Have you ever? Can I ask why you choose not to when we are lead to believe men can't live without it?

FWIW I think online porn is one of the reasons younger people (up to 30s) aren't having children.
It's certainly the reason behind the huge rise in erectile dysfunction in under 20s currently and damage (rise in incidents in young teen girls having to go to A&E to have their rectum stitched - source friend is a nurse in an A&E dept) choking etc.

It numbs and desensitises men to women I feel. Men who watch it are always shit in bed because they have no idea how to pleasure a woman, they learn from what they watch, and porn does NOT have women's pleasure as a focus.

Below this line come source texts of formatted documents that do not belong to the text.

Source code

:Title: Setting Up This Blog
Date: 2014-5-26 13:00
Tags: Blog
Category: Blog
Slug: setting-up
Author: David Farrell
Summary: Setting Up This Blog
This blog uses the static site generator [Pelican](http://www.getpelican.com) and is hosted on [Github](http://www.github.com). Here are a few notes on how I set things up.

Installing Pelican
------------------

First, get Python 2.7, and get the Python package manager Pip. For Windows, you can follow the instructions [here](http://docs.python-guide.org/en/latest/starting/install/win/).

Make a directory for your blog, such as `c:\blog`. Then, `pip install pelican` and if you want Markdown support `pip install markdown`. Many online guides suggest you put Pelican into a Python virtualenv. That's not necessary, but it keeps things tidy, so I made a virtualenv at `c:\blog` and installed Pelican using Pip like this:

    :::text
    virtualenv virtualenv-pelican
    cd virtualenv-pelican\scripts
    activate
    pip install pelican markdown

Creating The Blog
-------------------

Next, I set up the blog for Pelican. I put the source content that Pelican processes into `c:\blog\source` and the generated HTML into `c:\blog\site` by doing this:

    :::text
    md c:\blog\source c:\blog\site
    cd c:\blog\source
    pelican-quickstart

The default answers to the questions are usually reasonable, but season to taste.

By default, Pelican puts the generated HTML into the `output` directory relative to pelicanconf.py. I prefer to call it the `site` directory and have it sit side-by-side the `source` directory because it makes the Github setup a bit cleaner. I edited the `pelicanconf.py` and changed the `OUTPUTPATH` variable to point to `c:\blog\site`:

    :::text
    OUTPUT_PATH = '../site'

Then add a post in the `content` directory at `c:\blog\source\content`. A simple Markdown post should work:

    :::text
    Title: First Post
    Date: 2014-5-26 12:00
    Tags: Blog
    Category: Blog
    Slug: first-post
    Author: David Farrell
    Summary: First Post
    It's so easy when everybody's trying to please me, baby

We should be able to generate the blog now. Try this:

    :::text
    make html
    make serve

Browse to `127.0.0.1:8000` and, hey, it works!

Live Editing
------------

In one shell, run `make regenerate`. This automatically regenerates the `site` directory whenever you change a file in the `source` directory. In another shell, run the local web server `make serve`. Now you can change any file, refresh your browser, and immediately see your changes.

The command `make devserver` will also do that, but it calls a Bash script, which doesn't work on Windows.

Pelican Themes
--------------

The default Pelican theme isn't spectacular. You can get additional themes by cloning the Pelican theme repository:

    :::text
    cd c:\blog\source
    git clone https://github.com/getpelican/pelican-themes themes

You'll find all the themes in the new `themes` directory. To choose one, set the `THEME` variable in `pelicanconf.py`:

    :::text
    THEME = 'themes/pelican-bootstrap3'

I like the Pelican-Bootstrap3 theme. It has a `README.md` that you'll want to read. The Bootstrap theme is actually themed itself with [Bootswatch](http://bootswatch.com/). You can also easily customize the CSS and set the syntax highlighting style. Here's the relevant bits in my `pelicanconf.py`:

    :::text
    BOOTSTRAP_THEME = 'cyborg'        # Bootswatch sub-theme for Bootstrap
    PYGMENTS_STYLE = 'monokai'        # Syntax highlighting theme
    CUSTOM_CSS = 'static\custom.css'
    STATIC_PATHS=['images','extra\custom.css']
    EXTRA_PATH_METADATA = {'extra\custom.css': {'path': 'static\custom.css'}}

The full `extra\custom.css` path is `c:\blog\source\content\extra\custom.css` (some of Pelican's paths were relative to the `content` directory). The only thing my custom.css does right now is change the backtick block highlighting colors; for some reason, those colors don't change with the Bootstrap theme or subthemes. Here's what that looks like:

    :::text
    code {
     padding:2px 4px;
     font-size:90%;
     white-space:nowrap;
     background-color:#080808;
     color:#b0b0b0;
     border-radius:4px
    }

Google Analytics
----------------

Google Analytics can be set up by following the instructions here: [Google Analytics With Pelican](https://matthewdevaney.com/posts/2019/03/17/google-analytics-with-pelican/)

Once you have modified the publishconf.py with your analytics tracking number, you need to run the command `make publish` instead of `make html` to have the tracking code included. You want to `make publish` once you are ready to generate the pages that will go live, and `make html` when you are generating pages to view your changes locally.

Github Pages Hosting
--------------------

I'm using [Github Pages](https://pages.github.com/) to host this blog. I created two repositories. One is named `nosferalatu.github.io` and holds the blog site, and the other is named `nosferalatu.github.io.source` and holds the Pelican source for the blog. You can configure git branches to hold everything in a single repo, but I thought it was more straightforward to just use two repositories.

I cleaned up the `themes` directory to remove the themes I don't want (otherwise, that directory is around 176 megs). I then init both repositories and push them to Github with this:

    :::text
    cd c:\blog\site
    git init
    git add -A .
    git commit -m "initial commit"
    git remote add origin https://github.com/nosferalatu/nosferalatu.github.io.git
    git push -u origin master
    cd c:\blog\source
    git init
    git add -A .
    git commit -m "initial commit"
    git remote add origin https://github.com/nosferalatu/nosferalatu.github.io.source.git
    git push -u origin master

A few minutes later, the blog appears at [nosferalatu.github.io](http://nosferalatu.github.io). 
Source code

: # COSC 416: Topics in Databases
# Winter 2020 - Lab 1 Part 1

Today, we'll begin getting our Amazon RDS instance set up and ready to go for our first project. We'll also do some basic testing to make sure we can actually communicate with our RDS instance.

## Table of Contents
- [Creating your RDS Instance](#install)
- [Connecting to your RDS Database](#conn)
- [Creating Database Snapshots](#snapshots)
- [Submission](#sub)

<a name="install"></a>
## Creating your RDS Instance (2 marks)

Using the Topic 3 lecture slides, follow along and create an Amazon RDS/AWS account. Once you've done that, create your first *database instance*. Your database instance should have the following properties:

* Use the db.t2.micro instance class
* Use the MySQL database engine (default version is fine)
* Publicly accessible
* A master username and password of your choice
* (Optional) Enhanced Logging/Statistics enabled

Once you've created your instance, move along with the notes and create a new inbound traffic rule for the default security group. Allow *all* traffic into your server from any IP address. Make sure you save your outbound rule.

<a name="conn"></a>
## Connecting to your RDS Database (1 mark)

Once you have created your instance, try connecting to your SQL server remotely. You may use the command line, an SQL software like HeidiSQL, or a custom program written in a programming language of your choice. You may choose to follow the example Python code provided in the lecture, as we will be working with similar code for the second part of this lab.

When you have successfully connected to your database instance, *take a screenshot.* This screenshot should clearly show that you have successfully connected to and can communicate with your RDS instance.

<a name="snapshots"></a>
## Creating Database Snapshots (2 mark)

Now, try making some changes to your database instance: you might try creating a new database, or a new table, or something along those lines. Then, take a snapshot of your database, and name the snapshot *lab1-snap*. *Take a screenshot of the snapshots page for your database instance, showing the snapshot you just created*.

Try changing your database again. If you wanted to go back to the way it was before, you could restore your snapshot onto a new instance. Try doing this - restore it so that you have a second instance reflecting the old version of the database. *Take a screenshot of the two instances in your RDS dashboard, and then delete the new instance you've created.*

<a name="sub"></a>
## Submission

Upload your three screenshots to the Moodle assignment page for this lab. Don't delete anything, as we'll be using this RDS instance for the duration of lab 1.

Almost like it's been weaponised.

SALaw · 20/06/2026 13:55

Lugol · 20/06/2026 12:50

Have you ever? Can I ask why you choose not to when we are lead to believe men can't live without it?

FWIW I think online porn is one of the reasons younger people (up to 30s) aren't having children.
It's certainly the reason behind the huge rise in erectile dysfunction in under 20s currently and damage (rise in incidents in young teen girls having to go to A&E to have their rectum stitched - source friend is a nurse in an A&E dept) choking etc.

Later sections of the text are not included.